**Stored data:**
☆ ☆ ☆ ☆ ☆ ☆ ☆

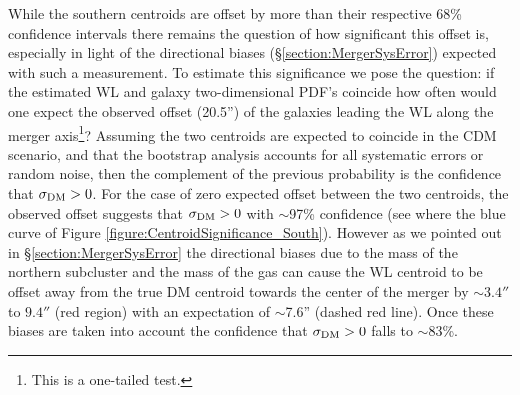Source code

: While the southern centroids are offset by more than their respective 68\% confidence intervals there remains the question of how significant this offset is, especially in light of the directional biases (\S\ref{section:MergerSysError}) expected with such a measurement.
To estimate this significance we pose the question:
if the estimated WL and galaxy two-dimensional PDF's coincide how often would one expect the observed offset (20.5'') of the galaxies leading the WL along the merger axis\footnote{This is a one-tailed test.}?
Assuming the two centroids are expected to coincide in the CDM scenario, and that the bootstrap analysis accounts for all systematic errors or random noise, then the complement of the previous probability is the confidence that $\sigma_{\rm DM}>0$.
For the case of zero expected offset between the two centroids, the observed offset suggests that $\sigma_{\rm DM}>0$ with $\sim$97\% confidence (see where the blue curve of Figure \ref{figure:CentroidSignificance_South}).
However as we pointed out in \S\ref{section:MergerSysError} the directional biases due to the mass of the northern subcluster and the mass of the gas can cause the WL centroid to be offset away from the true DM centroid towards the center of the merger by $\sim3.4''$ to $9.4''$ (red region) with an expectation of $\sim$7.6'' (dashed red line).
Once these biases are taken into account the confidence that $\sigma_{\rm DM}>0$ falls to $\sim$83\%.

☆ ☆ ☆ ☆ ☆ ☆ ☆

**What you will do:** Copy every line of the records exactly as it is written, but not the pictures.

**Task answer:**
Source code

: While the southern centroids are offset by more than their respective 68\% confidence intervals there remains the question of how significant this offset is, especially in light of the directional biases (\S\ref{section:MergerSysError}) expected with such a measurement.
To estimate this significance we pose the question:
if the estimated WL and galaxy two-dimensional PDF's coincide how often would one expect the observed offset (20.5'') of the galaxies leading the WL along the merger axis\footnote{This is a one-tailed test.}?
Assuming the two centroids are expected to coincide in the CDM scenario, and that the bootstrap analysis accounts for all systematic errors or random noise, then the complement of the previous probability is the confidence that $\sigma_{\rm DM}>0$.
For the case of zero expected offset between the two centroids, the observed offset suggests that $\sigma_{\rm DM}>0$ with $\sim$97\% confidence (see where the blue curve of Figure \ref{figure:CentroidSignificance_South}).
However as we pointed out in \S\ref{section:MergerSysError} the directional biases due to the mass of the northern subcluster and the mass of the gas can cause the WL centroid to be offset away from the true DM centroid towards the center of the merger by $\sim3.4''$ to $9.4''$ (red region) with an expectation of $\sim$7.6'' (dashed red line).
Once these biases are taken into account the confidence that $\sigma_{\rm DM}>0$ falls to $\sim$83\%.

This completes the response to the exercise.